• **Exercise goal**
Reproduce this listing in full.

• **Given information**
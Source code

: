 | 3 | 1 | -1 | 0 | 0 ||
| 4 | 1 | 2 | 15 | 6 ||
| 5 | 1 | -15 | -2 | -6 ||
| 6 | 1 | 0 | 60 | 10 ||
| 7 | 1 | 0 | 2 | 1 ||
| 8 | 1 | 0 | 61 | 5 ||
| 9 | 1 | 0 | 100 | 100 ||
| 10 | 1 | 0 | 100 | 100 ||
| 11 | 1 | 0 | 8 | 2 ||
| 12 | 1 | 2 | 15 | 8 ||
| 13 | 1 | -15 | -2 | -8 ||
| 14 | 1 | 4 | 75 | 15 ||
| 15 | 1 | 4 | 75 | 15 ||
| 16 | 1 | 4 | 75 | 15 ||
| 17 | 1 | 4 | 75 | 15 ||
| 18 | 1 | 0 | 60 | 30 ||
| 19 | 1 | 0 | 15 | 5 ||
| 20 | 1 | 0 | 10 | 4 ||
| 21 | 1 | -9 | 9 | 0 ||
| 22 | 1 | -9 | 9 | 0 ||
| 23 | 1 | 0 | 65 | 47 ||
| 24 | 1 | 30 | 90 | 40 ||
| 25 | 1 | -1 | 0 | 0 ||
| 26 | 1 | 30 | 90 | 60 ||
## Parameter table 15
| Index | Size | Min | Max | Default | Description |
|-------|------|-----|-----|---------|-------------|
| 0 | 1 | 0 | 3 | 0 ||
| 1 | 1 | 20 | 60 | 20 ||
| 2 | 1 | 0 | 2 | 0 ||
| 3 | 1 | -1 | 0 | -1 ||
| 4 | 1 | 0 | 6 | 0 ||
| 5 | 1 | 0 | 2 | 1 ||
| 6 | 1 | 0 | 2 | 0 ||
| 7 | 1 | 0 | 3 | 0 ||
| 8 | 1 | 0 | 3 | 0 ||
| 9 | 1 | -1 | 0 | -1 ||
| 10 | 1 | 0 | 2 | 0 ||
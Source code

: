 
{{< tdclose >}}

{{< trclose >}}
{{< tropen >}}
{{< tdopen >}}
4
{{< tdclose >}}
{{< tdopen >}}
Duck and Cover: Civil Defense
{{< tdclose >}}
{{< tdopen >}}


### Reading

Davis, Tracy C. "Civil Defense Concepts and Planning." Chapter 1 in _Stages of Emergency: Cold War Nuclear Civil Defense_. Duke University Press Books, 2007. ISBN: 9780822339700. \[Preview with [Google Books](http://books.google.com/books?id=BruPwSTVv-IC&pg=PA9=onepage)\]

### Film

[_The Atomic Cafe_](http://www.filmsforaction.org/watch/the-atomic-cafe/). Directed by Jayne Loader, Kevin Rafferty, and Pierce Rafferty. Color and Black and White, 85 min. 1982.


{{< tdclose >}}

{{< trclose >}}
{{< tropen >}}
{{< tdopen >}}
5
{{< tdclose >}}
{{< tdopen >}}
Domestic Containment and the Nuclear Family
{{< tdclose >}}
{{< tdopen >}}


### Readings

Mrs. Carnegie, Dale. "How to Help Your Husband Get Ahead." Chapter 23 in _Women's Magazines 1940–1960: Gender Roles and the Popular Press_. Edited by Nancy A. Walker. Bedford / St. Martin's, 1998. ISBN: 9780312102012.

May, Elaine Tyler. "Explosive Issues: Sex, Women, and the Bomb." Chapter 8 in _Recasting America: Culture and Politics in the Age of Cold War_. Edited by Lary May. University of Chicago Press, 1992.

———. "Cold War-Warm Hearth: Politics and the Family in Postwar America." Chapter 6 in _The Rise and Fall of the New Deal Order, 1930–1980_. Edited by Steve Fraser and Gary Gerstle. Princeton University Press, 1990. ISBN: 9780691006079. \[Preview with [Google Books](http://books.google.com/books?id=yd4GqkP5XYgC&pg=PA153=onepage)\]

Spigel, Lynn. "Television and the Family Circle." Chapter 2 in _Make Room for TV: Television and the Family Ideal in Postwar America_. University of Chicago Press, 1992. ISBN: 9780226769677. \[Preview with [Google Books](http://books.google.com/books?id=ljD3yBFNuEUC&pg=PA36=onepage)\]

• **Answer area**
Source code

: | 3 | 1 | -1 | 0 | 0 ||
| 4 | 1 | 2 | 15 | 6 ||
| 5 | 1 | -15 | -2 | -6 ||
| 6 | 1 | 0 | 60 | 10 ||
| 7 | 1 | 0 | 2 | 1 ||
| 8 | 1 | 0 | 61 | 5 ||
| 9 | 1 | 0 | 100 | 100 ||
| 10 | 1 | 0 | 100 | 100 ||
| 11 | 1 | 0 | 8 | 2 ||
| 12 | 1 | 2 | 15 | 8 ||
| 13 | 1 | -15 | -2 | -8 ||
| 14 | 1 | 4 | 75 | 15 ||
| 15 | 1 | 4 | 75 | 15 ||
| 16 | 1 | 4 | 75 | 15 ||
| 17 | 1 | 4 | 75 | 15 ||
| 18 | 1 | 0 | 60 | 30 ||
| 19 | 1 | 0 | 15 | 5 ||
| 20 | 1 | 0 | 10 | 4 ||
| 21 | 1 | -9 | 9 | 0 ||
| 22 | 1 | -9 | 9 | 0 ||
| 23 | 1 | 0 | 65 | 47 ||
| 24 | 1 | 30 | 90 | 40 ||
| 25 | 1 | -1 | 0 | 0 ||
| 26 | 1 | 30 | 90 | 60 ||
## Parameter table 15
| Index | Size | Min | Max | Default | Description |
|-------|------|-----|-----|---------|-------------|
| 0 | 1 | 0 | 3 | 0 ||
| 1 | 1 | 20 | 60 | 20 ||
| 2 | 1 | 0 | 2 | 0 ||
| 3 | 1 | -1 | 0 | -1 ||
| 4 | 1 | 0 | 6 | 0 ||
| 5 | 1 | 0 | 2 | 1 ||
| 6 | 1 | 0 | 2 | 0 ||
| 7 | 1 | 0 | 3 | 0 ||
| 8 | 1 | 0 | 3 | 0 ||
| 9 | 1 | -1 | 0 | -1 ||
| 10 | 1 | 0 | 2 | 0 ||
Source code

: 
{{< tdclose >}}

{{< trclose >}}
{{< tropen >}}
{{< tdopen >}}
4
{{< tdclose >}}
{{< tdopen >}}
Duck and Cover: Civil Defense
{{< tdclose >}}
{{< tdopen >}}


### Reading

Davis, Tracy C. "Civil Defense Concepts and Planning." Chapter 1 in _Stages of Emergency: Cold War Nuclear Civil Defense_. Duke University Press Books, 2007. ISBN: 9780822339700. \[Preview with [Google Books](http://books.google.com/books?id=BruPwSTVv-IC&pg=PA9=onepage)\]

### Film

[_The Atomic Cafe_](http://www.filmsforaction.org/watch/the-atomic-cafe/). Directed by Jayne Loader, Kevin Rafferty, and Pierce Rafferty. Color and Black and White, 85 min. 1982.


{{< tdclose >}}

{{< trclose >}}
{{< tropen >}}
{{< tdopen >}}
5
{{< tdclose >}}
{{< tdopen >}}
Domestic Containment and the Nuclear Family
{{< tdclose >}}
{{< tdopen >}}


### Readings

Mrs. Carnegie, Dale. "How to Help Your Husband Get Ahead." Chapter 23 in _Women's Magazines 1940–1960: Gender Roles and the Popular Press_. Edited by Nancy A. Walker. Bedford / St. Martin's, 1998. ISBN: 9780312102012.

May, Elaine Tyler. "Explosive Issues: Sex, Women, and the Bomb." Chapter 8 in _Recasting America: Culture and Politics in the Age of Cold War_. Edited by Lary May. University of Chicago Press, 1992.

———. "Cold War-Warm Hearth: Politics and the Family in Postwar America." Chapter 6 in _The Rise and Fall of the New Deal Order, 1930–1980_. Edited by Steve Fraser and Gary Gerstle. Princeton University Press, 1990. ISBN: 9780691006079. \[Preview with [Google Books](http://books.google.com/books?id=yd4GqkP5XYgC&pg=PA153=onepage)\]

Spigel, Lynn. "Television and the Family Circle." Chapter 2 in _Make Room for TV: Television and the Family Ideal in Postwar America_. University of Chicago Press, 1992. ISBN: 9780226769677. \[Preview with [Google Books](http://books.google.com/books?id=ljD3yBFNuEUC&pg=PA36=onepage)\]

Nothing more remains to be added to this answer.